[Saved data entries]

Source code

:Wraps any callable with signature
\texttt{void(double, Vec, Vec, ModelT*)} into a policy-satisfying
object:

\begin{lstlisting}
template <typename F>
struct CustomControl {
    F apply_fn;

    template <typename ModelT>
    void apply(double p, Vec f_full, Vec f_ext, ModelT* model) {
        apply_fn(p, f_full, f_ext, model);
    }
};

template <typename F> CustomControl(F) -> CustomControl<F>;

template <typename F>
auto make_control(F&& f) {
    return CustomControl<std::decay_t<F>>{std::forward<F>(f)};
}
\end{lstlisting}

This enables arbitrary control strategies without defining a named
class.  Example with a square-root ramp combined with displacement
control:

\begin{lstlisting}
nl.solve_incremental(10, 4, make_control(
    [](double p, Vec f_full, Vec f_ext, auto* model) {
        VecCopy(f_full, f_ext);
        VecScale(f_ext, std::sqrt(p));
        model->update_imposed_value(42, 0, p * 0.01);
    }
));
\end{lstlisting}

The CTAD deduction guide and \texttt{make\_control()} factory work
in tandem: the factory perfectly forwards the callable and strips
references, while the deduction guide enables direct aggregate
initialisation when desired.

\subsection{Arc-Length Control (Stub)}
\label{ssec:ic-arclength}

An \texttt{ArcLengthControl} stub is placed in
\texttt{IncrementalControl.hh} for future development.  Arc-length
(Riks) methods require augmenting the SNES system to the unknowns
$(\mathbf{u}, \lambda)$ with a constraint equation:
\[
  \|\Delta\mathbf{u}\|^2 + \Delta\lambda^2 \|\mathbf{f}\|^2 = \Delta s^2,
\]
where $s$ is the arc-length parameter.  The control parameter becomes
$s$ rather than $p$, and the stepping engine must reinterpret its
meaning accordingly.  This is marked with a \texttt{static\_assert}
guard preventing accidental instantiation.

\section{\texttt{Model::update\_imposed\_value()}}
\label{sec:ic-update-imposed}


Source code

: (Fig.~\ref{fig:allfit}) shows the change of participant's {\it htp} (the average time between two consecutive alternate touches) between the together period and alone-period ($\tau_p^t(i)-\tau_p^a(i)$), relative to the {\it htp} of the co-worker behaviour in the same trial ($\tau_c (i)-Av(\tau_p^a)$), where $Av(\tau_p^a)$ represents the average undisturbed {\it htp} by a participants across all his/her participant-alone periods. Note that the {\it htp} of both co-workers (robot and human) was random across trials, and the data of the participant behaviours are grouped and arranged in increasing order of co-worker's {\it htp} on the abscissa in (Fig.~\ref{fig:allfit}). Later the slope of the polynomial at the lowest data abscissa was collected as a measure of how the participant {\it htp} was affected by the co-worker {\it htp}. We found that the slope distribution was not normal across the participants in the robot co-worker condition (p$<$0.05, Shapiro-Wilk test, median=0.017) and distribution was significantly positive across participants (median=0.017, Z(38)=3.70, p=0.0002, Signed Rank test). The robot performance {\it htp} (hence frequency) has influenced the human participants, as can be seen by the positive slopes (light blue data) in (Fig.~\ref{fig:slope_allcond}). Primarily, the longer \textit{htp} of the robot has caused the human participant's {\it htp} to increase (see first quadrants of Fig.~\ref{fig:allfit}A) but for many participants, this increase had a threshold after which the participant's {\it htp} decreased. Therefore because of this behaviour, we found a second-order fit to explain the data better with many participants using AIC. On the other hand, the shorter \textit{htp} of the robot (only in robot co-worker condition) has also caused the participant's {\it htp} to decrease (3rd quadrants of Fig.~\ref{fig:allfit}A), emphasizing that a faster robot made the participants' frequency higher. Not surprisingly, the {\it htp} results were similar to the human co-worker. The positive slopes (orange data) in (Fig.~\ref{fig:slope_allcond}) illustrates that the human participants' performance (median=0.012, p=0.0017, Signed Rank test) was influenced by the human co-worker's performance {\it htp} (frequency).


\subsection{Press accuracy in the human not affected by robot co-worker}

[Problem description]: Within the entries above, find the string "typename" and return each line that holds it.

[Answer space]:
template <typename F>
    template <typename ModelT>
template <typename F> CustomControl(F) -> CustomControl<F>;
template <typename F>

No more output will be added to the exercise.